In my opinion that is what we are seeing in play here with the Balmain Tigers. The NRL couldn’t have done any more to keep them alive. They gave them millions of dollars in funding over more than a decade. They handed them loans to keep them going. At some point the game simply had to draw a line in the sand. At some point the NRL had to stop funding a failing club.
The Balmain Tigers have been given time to try to save themselves, but it is unlikely they will survive. Their territory will be taken over by another club and Leichhardt Oval will cease being used as a venue by the Wests Tigers. For most people, what they see in NRL, the Wests Tigers themselves, that won’t change at all.
It is a harsh reality that many former clubs have faced over the years. The Balmain Tigers are not the first club to die and they likely won’t be the last. There are a number of Sydney clubs that are starting to prepare for a battle to survive in the big business era of the National Rugby League.
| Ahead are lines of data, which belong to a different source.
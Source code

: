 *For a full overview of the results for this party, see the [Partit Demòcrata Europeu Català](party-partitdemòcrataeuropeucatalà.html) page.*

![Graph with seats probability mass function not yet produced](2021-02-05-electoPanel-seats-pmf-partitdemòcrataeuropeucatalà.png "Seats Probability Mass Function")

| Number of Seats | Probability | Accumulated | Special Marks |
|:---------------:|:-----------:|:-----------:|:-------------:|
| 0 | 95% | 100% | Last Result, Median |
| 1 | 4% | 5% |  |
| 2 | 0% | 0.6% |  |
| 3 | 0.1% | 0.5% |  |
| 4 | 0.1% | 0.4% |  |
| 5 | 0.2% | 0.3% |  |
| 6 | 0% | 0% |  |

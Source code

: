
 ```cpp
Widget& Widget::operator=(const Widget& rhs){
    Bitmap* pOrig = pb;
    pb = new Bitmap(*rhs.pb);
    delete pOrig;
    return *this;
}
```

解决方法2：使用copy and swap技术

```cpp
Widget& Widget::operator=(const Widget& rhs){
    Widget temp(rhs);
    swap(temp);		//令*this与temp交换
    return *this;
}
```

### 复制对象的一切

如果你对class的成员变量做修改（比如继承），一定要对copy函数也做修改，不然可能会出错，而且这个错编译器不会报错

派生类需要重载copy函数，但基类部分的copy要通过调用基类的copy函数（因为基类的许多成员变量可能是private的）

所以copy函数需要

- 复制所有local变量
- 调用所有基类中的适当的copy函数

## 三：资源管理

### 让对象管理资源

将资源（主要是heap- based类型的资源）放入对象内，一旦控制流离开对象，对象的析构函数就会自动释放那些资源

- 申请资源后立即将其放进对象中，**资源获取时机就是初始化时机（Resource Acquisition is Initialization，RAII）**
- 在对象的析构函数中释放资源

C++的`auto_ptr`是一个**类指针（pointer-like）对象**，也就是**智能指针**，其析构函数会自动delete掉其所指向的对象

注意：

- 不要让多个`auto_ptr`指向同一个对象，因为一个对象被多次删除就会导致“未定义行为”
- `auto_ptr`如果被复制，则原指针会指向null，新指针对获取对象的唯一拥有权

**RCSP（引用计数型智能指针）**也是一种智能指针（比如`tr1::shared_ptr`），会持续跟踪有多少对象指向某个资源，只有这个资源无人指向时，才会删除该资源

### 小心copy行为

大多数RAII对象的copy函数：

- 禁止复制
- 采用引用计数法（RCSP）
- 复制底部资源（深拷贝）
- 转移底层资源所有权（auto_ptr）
Over the next few days you can expect to hear people running the Balmain Tigers blaming the NRL for their demise. Don’t listen to it. The NRL has done everything they could. They are just the last sad moments in the lives of administrators that led a foundation club to extinction.
Thankfully the Tigers spirit will live on in some way in the Wests Tigers. Supporters of the club would not turn their back on the team.
The Western Suburbs Magpies side of the joint venture has shown great restraint over the years and paid more respect to the Balmain side of the joint venture than they ever needed to. They have already stated that the clubs name will not be changing, and that even if they take over funding the club completely, they will still be called the Wests Tigers no matter what.
People will have their Tigers to cheer for, and the future will be bigger and brighter than ever before. One club moving in one direction. A club that will no longer have it’s hands tied by political infighting at board lever or being anchored down by a financially unsustainable joint venture partner.
The Tigers will always be with us in the NRL. They might not be Balmain, but the black and gold jersey will be worn with pride by generations of football players to come.